• [DESCRIPTION OF THE TASK]:
What lines in the listing include "readme"? Return a copy of each.

• [SOURCE DATA]:
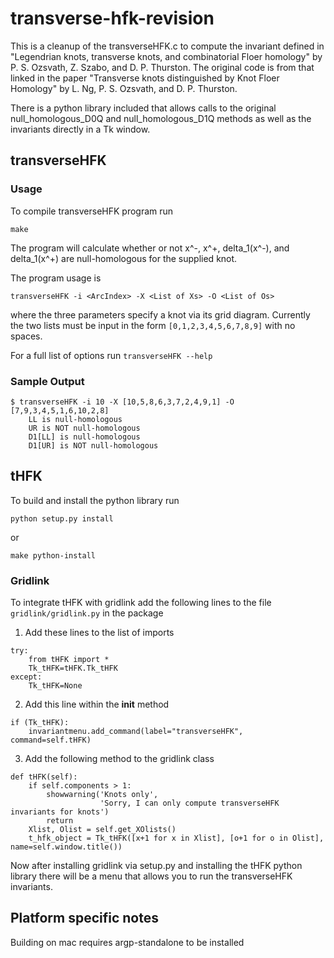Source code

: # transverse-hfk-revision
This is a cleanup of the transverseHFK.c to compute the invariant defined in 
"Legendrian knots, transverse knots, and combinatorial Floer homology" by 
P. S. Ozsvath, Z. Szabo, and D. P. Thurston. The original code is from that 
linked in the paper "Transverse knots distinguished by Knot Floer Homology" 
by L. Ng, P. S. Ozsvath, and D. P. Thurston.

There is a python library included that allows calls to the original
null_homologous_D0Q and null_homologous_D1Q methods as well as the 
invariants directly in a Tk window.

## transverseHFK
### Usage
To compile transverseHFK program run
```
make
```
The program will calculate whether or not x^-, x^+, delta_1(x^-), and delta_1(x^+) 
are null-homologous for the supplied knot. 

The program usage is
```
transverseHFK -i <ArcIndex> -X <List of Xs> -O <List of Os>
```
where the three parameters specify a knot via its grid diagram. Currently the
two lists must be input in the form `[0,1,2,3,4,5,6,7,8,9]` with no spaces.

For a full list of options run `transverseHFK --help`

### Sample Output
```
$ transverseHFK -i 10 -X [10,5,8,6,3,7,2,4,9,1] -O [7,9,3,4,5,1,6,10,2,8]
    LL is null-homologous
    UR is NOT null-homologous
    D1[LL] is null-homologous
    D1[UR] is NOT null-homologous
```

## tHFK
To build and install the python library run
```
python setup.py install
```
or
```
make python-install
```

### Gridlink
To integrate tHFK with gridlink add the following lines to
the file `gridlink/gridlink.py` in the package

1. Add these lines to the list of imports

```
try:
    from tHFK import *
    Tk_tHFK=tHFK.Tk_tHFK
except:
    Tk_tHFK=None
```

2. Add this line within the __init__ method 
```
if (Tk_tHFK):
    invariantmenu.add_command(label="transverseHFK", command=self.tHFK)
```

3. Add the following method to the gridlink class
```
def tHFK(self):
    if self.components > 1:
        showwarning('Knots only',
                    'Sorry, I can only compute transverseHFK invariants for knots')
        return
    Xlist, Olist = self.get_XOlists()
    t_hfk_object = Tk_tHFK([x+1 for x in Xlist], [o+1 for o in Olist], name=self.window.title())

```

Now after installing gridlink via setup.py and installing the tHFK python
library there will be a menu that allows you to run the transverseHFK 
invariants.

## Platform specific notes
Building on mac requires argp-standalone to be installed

...

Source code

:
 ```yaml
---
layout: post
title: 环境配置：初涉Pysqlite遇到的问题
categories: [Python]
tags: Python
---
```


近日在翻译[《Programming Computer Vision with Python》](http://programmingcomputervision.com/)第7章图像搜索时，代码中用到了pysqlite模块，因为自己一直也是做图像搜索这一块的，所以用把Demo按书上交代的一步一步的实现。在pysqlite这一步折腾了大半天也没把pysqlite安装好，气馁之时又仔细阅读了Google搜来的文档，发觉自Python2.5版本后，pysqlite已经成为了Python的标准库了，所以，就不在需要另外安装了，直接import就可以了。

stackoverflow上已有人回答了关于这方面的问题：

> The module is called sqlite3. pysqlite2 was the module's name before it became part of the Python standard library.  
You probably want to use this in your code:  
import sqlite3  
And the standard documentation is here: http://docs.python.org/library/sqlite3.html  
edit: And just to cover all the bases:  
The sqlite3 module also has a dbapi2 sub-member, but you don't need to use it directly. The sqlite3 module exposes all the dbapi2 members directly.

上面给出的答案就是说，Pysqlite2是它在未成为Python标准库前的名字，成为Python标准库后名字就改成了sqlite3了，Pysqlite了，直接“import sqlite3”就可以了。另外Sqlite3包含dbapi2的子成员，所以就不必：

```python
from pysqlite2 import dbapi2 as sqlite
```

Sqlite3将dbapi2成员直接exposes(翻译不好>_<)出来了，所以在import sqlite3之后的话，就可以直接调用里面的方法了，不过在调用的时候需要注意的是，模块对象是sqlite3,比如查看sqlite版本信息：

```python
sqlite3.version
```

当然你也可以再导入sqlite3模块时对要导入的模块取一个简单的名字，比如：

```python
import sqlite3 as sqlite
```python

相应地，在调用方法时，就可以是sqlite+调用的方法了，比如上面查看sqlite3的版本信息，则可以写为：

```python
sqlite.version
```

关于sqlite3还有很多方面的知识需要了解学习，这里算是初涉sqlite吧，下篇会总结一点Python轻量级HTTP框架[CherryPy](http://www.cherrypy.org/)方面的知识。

==

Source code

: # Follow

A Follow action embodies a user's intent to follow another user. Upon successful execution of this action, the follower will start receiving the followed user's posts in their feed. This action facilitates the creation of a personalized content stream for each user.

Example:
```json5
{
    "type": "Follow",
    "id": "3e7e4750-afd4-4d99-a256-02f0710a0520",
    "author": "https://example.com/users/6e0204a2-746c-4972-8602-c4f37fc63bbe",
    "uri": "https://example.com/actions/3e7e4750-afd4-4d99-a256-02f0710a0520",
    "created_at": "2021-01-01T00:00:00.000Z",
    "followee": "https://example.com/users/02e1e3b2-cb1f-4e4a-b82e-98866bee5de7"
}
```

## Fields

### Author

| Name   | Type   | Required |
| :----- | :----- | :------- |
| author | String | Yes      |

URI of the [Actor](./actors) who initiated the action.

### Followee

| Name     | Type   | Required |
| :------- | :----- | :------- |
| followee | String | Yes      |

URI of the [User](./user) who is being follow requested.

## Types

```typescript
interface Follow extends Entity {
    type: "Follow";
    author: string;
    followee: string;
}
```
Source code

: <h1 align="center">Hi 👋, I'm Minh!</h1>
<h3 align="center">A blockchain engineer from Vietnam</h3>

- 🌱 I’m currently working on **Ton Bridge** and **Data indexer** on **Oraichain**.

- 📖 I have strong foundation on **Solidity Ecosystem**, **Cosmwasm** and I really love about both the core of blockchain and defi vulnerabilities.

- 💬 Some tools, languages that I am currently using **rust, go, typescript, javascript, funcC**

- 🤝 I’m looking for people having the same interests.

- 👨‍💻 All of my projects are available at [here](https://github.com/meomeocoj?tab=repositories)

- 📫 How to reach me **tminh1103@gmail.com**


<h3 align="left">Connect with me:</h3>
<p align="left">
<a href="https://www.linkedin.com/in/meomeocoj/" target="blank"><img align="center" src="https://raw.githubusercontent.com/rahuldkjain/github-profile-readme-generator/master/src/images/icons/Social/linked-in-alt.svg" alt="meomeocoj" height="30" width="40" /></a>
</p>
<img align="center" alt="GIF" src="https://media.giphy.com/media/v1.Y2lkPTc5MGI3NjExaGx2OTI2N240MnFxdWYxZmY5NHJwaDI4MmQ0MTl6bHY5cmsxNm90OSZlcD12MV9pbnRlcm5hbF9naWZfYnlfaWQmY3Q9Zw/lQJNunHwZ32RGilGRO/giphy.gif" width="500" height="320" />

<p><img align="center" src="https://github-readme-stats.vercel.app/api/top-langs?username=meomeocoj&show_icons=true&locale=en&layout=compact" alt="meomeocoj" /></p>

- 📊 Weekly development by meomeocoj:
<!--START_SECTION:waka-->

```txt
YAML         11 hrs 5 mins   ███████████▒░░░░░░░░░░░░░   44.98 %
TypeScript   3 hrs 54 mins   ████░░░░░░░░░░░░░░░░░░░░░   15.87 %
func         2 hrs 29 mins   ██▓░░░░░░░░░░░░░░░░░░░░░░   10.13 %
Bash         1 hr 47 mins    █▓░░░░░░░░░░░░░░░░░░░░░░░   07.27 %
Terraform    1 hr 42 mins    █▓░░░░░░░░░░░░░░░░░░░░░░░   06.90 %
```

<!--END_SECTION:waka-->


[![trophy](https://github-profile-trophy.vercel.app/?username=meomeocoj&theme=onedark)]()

• [RESULT]:
<a href="https://www.linkedin.com/in/meomeocoj/" target="blank"><img align="center" src="https://raw.githubusercontent.com/rahuldkjain/github-profile-readme-generator/master/src/images/icons/Social/linked-in-alt.svg" alt="meomeocoj" height="30" width="40" /></a>
<p><img align="center" src="https://github-readme-stats.vercel.app/api/top-langs?username=meomeocoj&show_icons=true&locale=en&layout=compact" alt="meomeocoj" /></p>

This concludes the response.